[How to complete this task]
Repeat all of the data word for word so that only the pictures are missing from the copy.

[Given data]

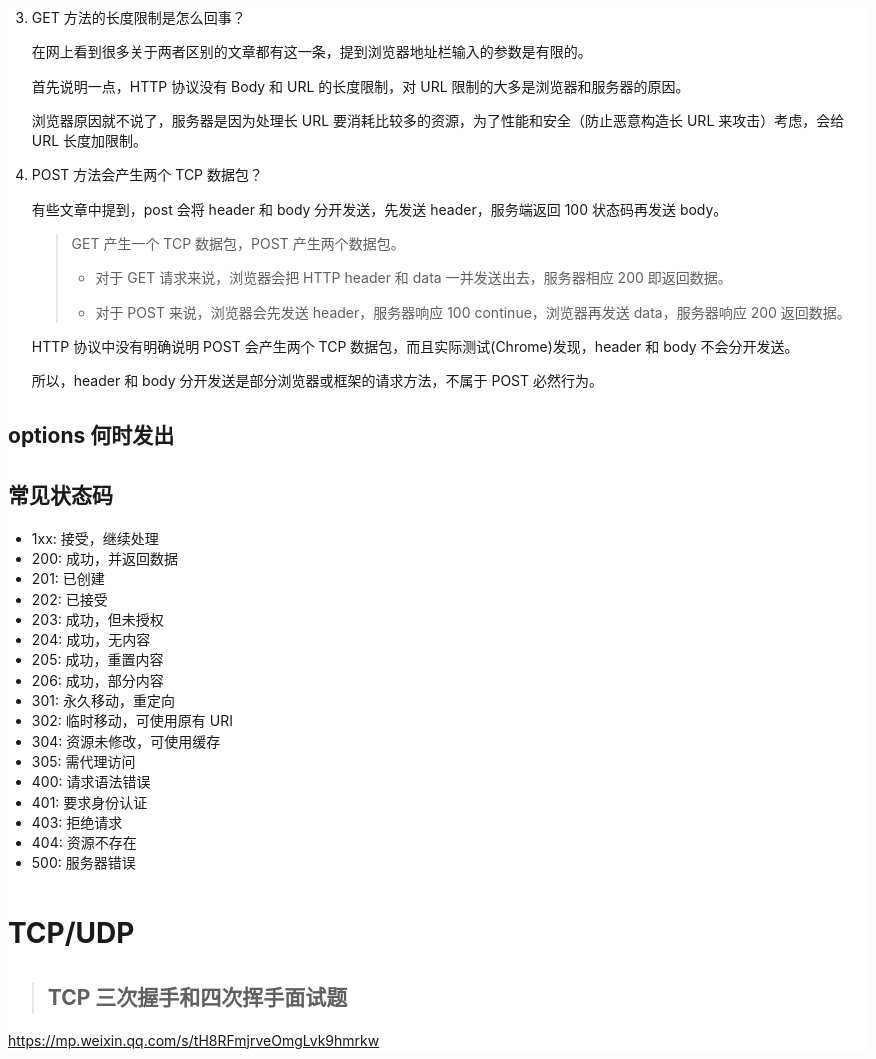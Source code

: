 3. GET 方法的长度限制是怎么回事？

   在网上看到很多关于两者区别的文章都有这一条，提到浏览器地址栏输入的参数是有限的。

   首先说明一点，HTTP 协议没有 Body 和 URL 的长度限制，对 URL 限制的大多是浏览器和服务器的原因。

   浏览器原因就不说了，服务器是因为处理长 URL 要消耗比较多的资源，为了性能和安全（防止恶意构造长 URL 来攻击）考虑，会给 URL 长度加限制。

4. POST 方法会产生两个 TCP 数据包？

   有些文章中提到，post 会将 header 和 body 分开发送，先发送 header，服务端返回 100 状态码再发送 body。

   > GET 产生一个 TCP 数据包，POST 产生两个数据包。
   >
   > - 对于 GET 请求来说，浏览器会把 HTTP header 和 data 一并发送出去，服务器相应 200 即返回数据。
   >
   > - 对于 POST 来说，浏览器会先发送 header，服务器响应 100 continue，浏览器再发送 data，服务器响应 200 返回数据。

   HTTP 协议中没有明确说明 POST 会产生两个 TCP 数据包，而且实际测试(Chrome)发现，header 和 body 不会分开发送。

   所以，header 和 body 分开发送是部分浏览器或框架的请求方法，不属于 POST 必然行为。

## options 何时发出

## 常见状态码

- 1xx: 接受，继续处理
- 200: 成功，并返回数据
- 201: 已创建
- 202: 已接受
- 203: 成功，但未授权
- 204: 成功，无内容
- 205: 成功，重置内容
- 206: 成功，部分内容
- 301: 永久移动，重定向
- 302: 临时移动，可使用原有 URI
- 304: 资源未修改，可使用缓存
- 305: 需代理访问
- 400: 请求语法错误
- 401: 要求身份认证
- 403: 拒绝请求
- 404: 资源不存在
- 500: 服务器错误

# TCP/UDP

> ## TCP 三次握手和四次挥手面试题

https://mp.weixin.qq.com/s/tH8RFmjrveOmgLvk9hmrkw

[Solution to this task]
Source code

: 3. GET 方法的长度限制是怎么回事？

   在网上看到很多关于两者区别的文章都有这一条，提到浏览器地址栏输入的参数是有限的。

   首先说明一点，HTTP 协议没有 Body 和 URL 的长度限制，对 URL 限制的大多是浏览器和服务器的原因。

   浏览器原因就不说了，服务器是因为处理长 URL 要消耗比较多的资源，为了性能和安全（防止恶意构造长 URL 来攻击）考虑，会给 URL 长度加限制。

4. POST 方法会产生两个 TCP 数据包？

   有些文章中提到，post 会将 header 和 body 分开发送，先发送 header，服务端返回 100 状态码再发送 body。

   > GET 产生一个 TCP 数据包，POST 产生两个数据包。
   >
   > - 对于 GET 请求来说，浏览器会把 HTTP header 和 data 一并发送出去，服务器相应 200 即返回数据。
   >
   > - 对于 POST 来说，浏览器会先发送 header，服务器响应 100 continue，浏览器再发送 data，服务器响应 200 返回数据。

   HTTP 协议中没有明确说明 POST 会产生两个 TCP 数据包，而且实际测试(Chrome)发现，header 和 body 不会分开发送。

   所以，header 和 body 分开发送是部分浏览器或框架的请求方法，不属于 POST 必然行为。

## options 何时发出

## 常见状态码

- 1xx: 接受，继续处理
- 200: 成功，并返回数据
- 201: 已创建
- 202: 已接受
- 203: 成功，但未授权
- 204: 成功，无内容
- 205: 成功，重置内容
- 206: 成功，部分内容
- 301: 永久移动，重定向
- 302: 临时移动，可使用原有 URI
- 304: 资源未修改，可使用缓存
- 305: 需代理访问
- 400: 请求语法错误
- 401: 要求身份认证
- 403: 拒绝请求
- 404: 资源不存在
- 500: 服务器错误

# TCP/UDP

> ## TCP 三次握手和四次挥手面试题

https://mp.weixin.qq.com/s/tH8RFmjrveOmgLvk9hmrkw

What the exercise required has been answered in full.